Directions = Look through the data below for the line with "electron ipc promise", and transcribe it exactly together with each line after it up to and including the line with "electron renderer process". Give nothing else.

Provided records =
========

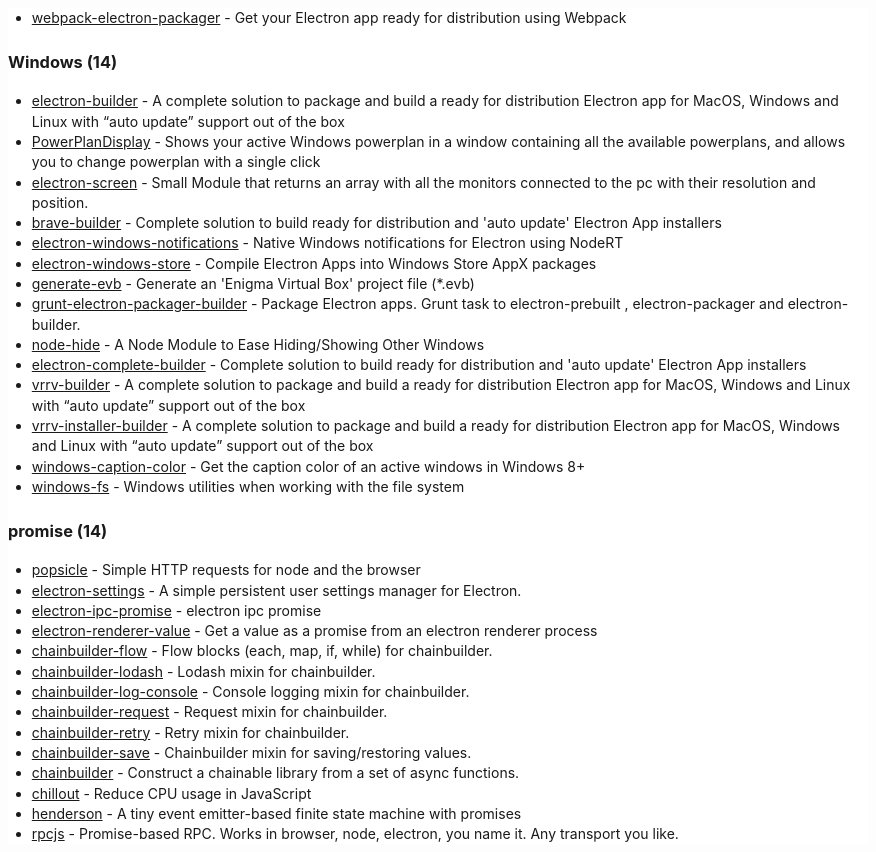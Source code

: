 - [webpack-electron-packager](http://npm.im/webpack-electron-packager) - Get your Electron app ready for distribution using Webpack


### Windows (14)


- [electron-builder](http://npm.im/electron-builder) - A complete solution to package and build a ready for distribution Electron app for MacOS, Windows and Linux with “auto update” support out of the box
- [PowerPlanDisplay](http://npm.im/PowerPlanDisplay) - Shows your active Windows powerplan in a window containing all the available powerplans, and allows you to change powerplan with a single click
- [electron-screen](http://npm.im/electron-screen) - Small Module that returns an array with all the monitors connected to the pc with their resolution and position.
- [brave-builder](http://npm.im/brave-builder) - Complete solution to build ready for distribution and 'auto update' Electron App installers
- [electron-windows-notifications](http://npm.im/electron-windows-notifications) - Native Windows notifications for Electron using NodeRT
- [electron-windows-store](http://npm.im/electron-windows-store) - Compile Electron Apps into Windows Store AppX packages
- [generate-evb](http://npm.im/generate-evb) - Generate an 'Enigma Virtual Box' project file (*.evb)
- [grunt-electron-packager-builder](http://npm.im/grunt-electron-packager-builder) - Package Electron apps. Grunt task to electron-prebuilt , electron-packager and electron-builder.
- [node-hide](http://npm.im/node-hide) - A Node Module to Ease Hiding/Showing Other Windows
- [electron-complete-builder](http://npm.im/electron-complete-builder) - Complete solution to build ready for distribution and 'auto update' Electron App installers
- [vrrv-builder](http://npm.im/vrrv-builder) - A complete solution to package and build a ready for distribution Electron app for MacOS, Windows and Linux with “auto update” support out of the box
- [vrrv-installer-builder](http://npm.im/vrrv-installer-builder) - A complete solution to package and build a ready for distribution Electron app for MacOS, Windows and Linux with “auto update” support out of the box
- [windows-caption-color](http://npm.im/windows-caption-color) - Get the caption color of an active windows in Windows 8+
- [windows-fs](http://npm.im/windows-fs) - Windows utilities when working with the file system


### promise (14)


- [popsicle](http://npm.im/popsicle) - Simple HTTP requests for node and the browser
- [electron-settings](http://npm.im/electron-settings) - A simple persistent user settings manager for Electron.
- [electron-ipc-promise](http://npm.im/electron-ipc-promise) - electron ipc promise
- [electron-renderer-value](http://npm.im/electron-renderer-value) - Get a value as a promise from an electron renderer process
- [chainbuilder-flow](http://npm.im/chainbuilder-flow) - Flow blocks (each, map, if, while) for chainbuilder.
- [chainbuilder-lodash](http://npm.im/chainbuilder-lodash) - Lodash mixin for chainbuilder.
- [chainbuilder-log-console](http://npm.im/chainbuilder-log-console) - Console logging mixin for chainbuilder.
- [chainbuilder-request](http://npm.im/chainbuilder-request) - Request mixin for chainbuilder.
- [chainbuilder-retry](http://npm.im/chainbuilder-retry) - Retry mixin for chainbuilder.
- [chainbuilder-save](http://npm.im/chainbuilder-save) - Chainbuilder mixin for saving/restoring values.
- [chainbuilder](http://npm.im/chainbuilder) - Construct a chainable library from a set of async functions.
- [chillout](http://npm.im/chillout) - Reduce CPU usage in JavaScript
- [henderson](http://npm.im/henderson) - A tiny event emitter-based finite state machine with promises
- [rpcjs](http://npm.im/rpcjs) - Promise-based RPC. Works in browser, node, electron, you name it. Any transport you like.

========

Written answer =
- [electron-ipc-promise](http://npm.im/electron-ipc-promise) - electron ipc promise
- [electron-renderer-value](http://npm.im/electron-renderer-value) - Get a value as a promise from an electron renderer process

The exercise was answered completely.